Amerikalı yönetmen,1963’te Tennesse’de doğdu. 15 yaşındayken oyuncu olmak için eğitimini yarım bıraktı. Altı yıl oyuncu olmak için dersler aldıktan sonra 1985’te video-film kasetleri satan bir dükkânda çalışmaya başladı. Bu süre içinde sürekli film izledi. Bir tiyatro ajansına girdi. Bu arada senaryolar yazmaya başladı. 1986’da film yapmaya karar verdi. “My Best Friend’s Birthday” adlı bu film yarım kaldı.1992’de “Reservoir Dogs” adlı ilk filmini çekti. Tarantino’nun 1993’te çekmiş olduğu “Pulp Fiction”adlı filmi 1994 Cannes Film Festivali’nde Altın Palmiye Ödülü’nü kazandı.

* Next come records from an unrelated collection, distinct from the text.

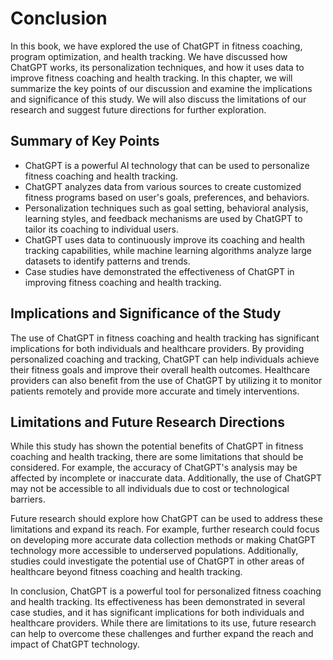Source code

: Conclusion
==========

In this book, we have explored the use of ChatGPT in fitness coaching, program optimization, and health tracking. We have discussed how ChatGPT works, its personalization techniques, and how it uses data to improve fitness coaching and health tracking. In this chapter, we will summarize the key points of our discussion and examine the implications and significance of this study. We will also discuss the limitations of our research and suggest future directions for further exploration.

Summary of Key Points
---------------------

* ChatGPT is a powerful AI technology that can be used to personalize fitness coaching and health tracking.
* ChatGPT analyzes data from various sources to create customized fitness programs based on user's goals, preferences, and behaviors.
* Personalization techniques such as goal setting, behavioral analysis, learning styles, and feedback mechanisms are used by ChatGPT to tailor its coaching to individual users.
* ChatGPT uses data to continuously improve its coaching and health tracking capabilities, while machine learning algorithms analyze large datasets to identify patterns and trends.
* Case studies have demonstrated the effectiveness of ChatGPT in improving fitness coaching and health tracking.

Implications and Significance of the Study
------------------------------------------

The use of ChatGPT in fitness coaching and health tracking has significant implications for both individuals and healthcare providers. By providing personalized coaching and tracking, ChatGPT can help individuals achieve their fitness goals and improve their overall health outcomes. Healthcare providers can also benefit from the use of ChatGPT by utilizing it to monitor patients remotely and provide more accurate and timely interventions.

Limitations and Future Research Directions
------------------------------------------

While this study has shown the potential benefits of ChatGPT in fitness coaching and health tracking, there are some limitations that should be considered. For example, the accuracy of ChatGPT's analysis may be affected by incomplete or inaccurate data. Additionally, the use of ChatGPT may not be accessible to all individuals due to cost or technological barriers.

Future research should explore how ChatGPT can be used to address these limitations and expand its reach. For example, further research could focus on developing more accurate data collection methods or making ChatGPT technology more accessible to underserved populations. Additionally, studies could investigate the potential use of ChatGPT in other areas of healthcare beyond fitness coaching and health tracking.

In conclusion, ChatGPT is a powerful tool for personalized fitness coaching and health tracking. Its effectiveness has been demonstrated in several case studies, and it has significant implications for both individuals and healthcare providers. While there are limitations to its use, future research can help to overcome these challenges and further expand the reach and impact of ChatGPT technology.

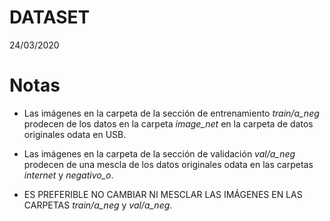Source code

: # DATASET

24/03/2020
# Notas
- Las imágenes en la carpeta de la sección de entrenamiento *train/a_neg* prodecen de los datos en la carpeta *image_net* en la carpeta de datos originales odata en USB.

- Las imágenes en la carpeta de la  sección de validación *val/a_neg* prodecen de una mescla de los datos originales odata en las carpetas *internet* y *negativo_o*. 

- ES PREFERIBLE NO CAMBIAR NI MESCLAR LAS IMÁGENES EN LAS CARPETAS *train/a_neg* y *val/a_neg*.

Filmlerinde şiddet olgusunu bir iletişim aracı olarak kullanan Tarantino, şiddetin günlük hayatın bir parçası haline dönüştüğü, duyguların önemsenmediği bir dünya gösterir. Filmlerinden bazılarını Reservior Dogs (1992), Pulp Fiction (1993), Four Rooms (1996), Jackie Brown (199 ve Kill Bill (2003) olarak sıralayabiliriz.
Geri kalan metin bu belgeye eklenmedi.